SCL Health in Broomfield, Colorado, moved to cloud-based ShareFile, co-located its data center and has several software-as-a-service programs in action, according to CIO Dave Pecoraro.

"One of the benefits is capital avoidance. We're being able to thin down our client. So from a security standpoint we're not putting laptops out there with spinning drives and having to encrypt them," Pecoraro said. "We're moving toward more toward a Chromebook environment. Going from a $1200 laptop to a $300 Chromebook is a significant capital avoidance."

Tapping into Citrix tools and ShareFile enables Pecoraro to essentially equip users with out-of-the-box hardware devices. All they have to do is log-in with their credentials and enter their persona via that device. The setup also means SCL Health avoids the typical three or four year replacement cycle for laptops and PCs.

"There's more than 8,000 laptops in our organization, and in the past they all had to be touched, and we had to put an image on them and encryption on the hard drive," Pecoraro said. "That saves a lot of money and time.

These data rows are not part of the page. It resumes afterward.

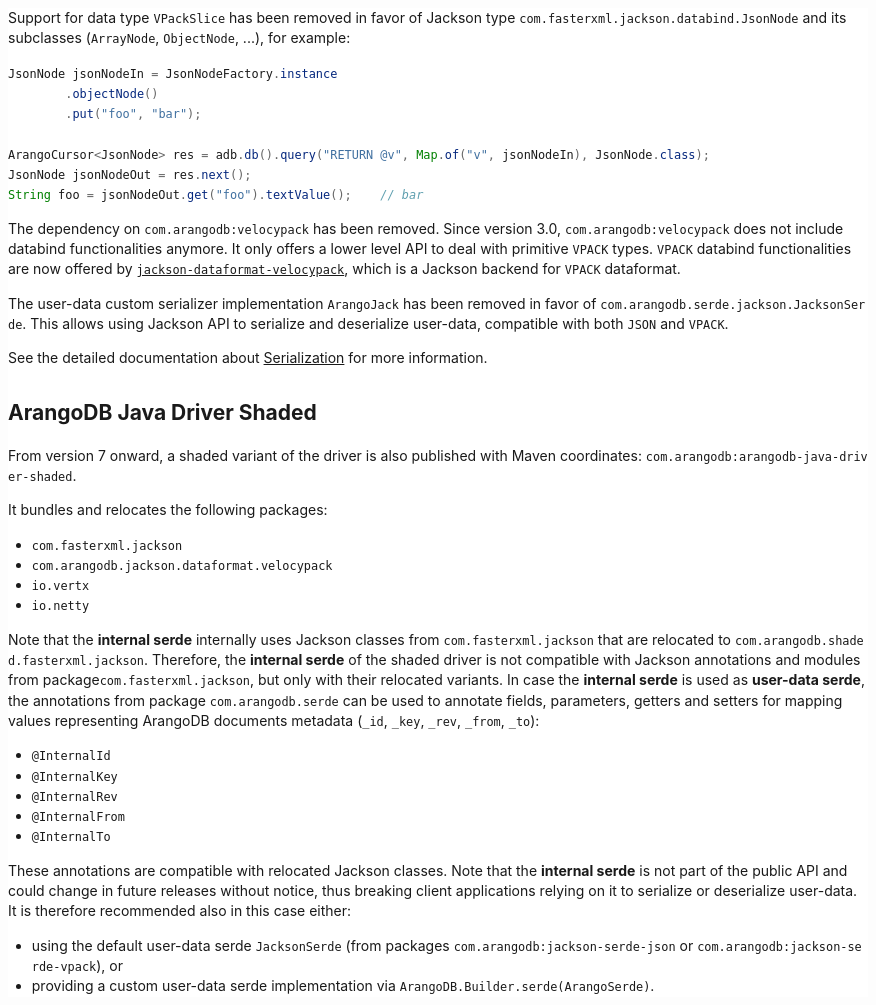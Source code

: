 Support for data type `VPackSlice` has been removed in favor of Jackson type
`com.fasterxml.jackson.databind.JsonNode` and its subclasses
(`ArrayNode`, `ObjectNode`, ...), for example:

```java
JsonNode jsonNodeIn = JsonNodeFactory.instance
        .objectNode()
        .put("foo", "bar");

ArangoCursor<JsonNode> res = adb.db().query("RETURN @v", Map.of("v", jsonNodeIn), JsonNode.class);
JsonNode jsonNodeOut = res.next();
String foo = jsonNodeOut.get("foo").textValue();    // bar
```

The dependency on `com.arangodb:velocypack` has been removed. Since version 3.0,
`com.arangodb:velocypack` does not include databind functionalities anymore.
It only offers a lower level API to deal with primitive `VPACK` types.
`VPACK` databind functionalities are now offered by
[`jackson-dataformat-velocypack`](https://github.com/arangodb/jackson-dataformat-velocypack),
which is a Jackson backend for `VPACK` dataformat.

The user-data custom serializer implementation `ArangoJack` has been removed in
favor of `com.arangodb.serde.jackson.JacksonSerde`. This allows using Jackson API
to serialize and deserialize user-data, compatible with both `JSON` and `VPACK`.

See the detailed documentation about [Serialization](serialization.md)
for more information.

## ArangoDB Java Driver Shaded

From version 7 onward, a shaded variant of the driver is also published with
Maven coordinates: `com.arangodb:arangodb-java-driver-shaded`.

It bundles and relocates the following packages:
- `com.fasterxml.jackson`
- `com.arangodb.jackson.dataformat.velocypack`
- `io.vertx`
- `io.netty`

Note that the **internal serde** internally uses Jackson classes from
`com.fasterxml.jackson` that are relocated  to `com.arangodb.shaded.fasterxml.jackson`.
Therefore, the **internal serde** of the shaded driver is not compatible with
Jackson annotations and modules from package`com.fasterxml.jackson`, but only
with their relocated variants. In case the **internal serde** is used as
**user-data serde**, the annotations from package `com.arangodb.serde` can be
used to annotate fields, parameters, getters and setters for mapping values
representing ArangoDB documents metadata (`_id`, `_key`, `_rev`, `_from`, `_to`):
- `@InternalId`
- `@InternalKey`
- `@InternalRev`
- `@InternalFrom`
- `@InternalTo`

These annotations are compatible with relocated Jackson classes.
Note that the **internal serde** is not part of the public API and could change
in future releases without notice, thus breaking client applications relying on
it to serialize or deserialize user-data. It is therefore recommended also in
this case either:
- using the default user-data serde `JacksonSerde` (from packages `com.arangodb:jackson-serde-json` or
`com.arangodb:jackson-serde-vpack`), or
- providing a custom user-data serde implementation via `ArangoDB.Builder.serde(ArangoSerde)`.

We've calculated somewhere on the order of three or four million dollars in savings, just on labor and capital avoidance."

Cloud: Where IT and finance get along

Some hospitals IT shops are already operating in conjunction with the finance team.

[...] Intermountain CFO Bert Zimmerli agreed that hospitals should educate themselves thoroughly on the strategic issues and work with cloud partners who are the best at what they do.

Zimmerli also suggested answering two key questions from the onset: can we be more efficient by moving into the cloud and can we use scale where scale matters?

"Do I think most things are going to migrate to the cloud? Absolutely I do," Zimmerli said. "If the cloud plays a strategic role we drive toward it on that basis."

St. Luke's University Health Network considered the cloud strategic when it co-located servers in a hosted datacenter in 2009, according to CIO Chad Brisendine.

Brisendine said that St. Luke's evaluated the total cost of ownership and CapEx vs. OpEx realities of maintaining its own servers against subscribing to a cloud service for that functionality.

"Our move was strategic so that IT doesn't have to get in the business of managing data centers. We moved 9 years ago to a colocation thinking that we would eventually move to the cloud," Brisendine explained. "Same decision to move to co-lo -- we didn't want to be in the power and cooling business anymore -- and now 9 years later we don't want to be in the server and storage business."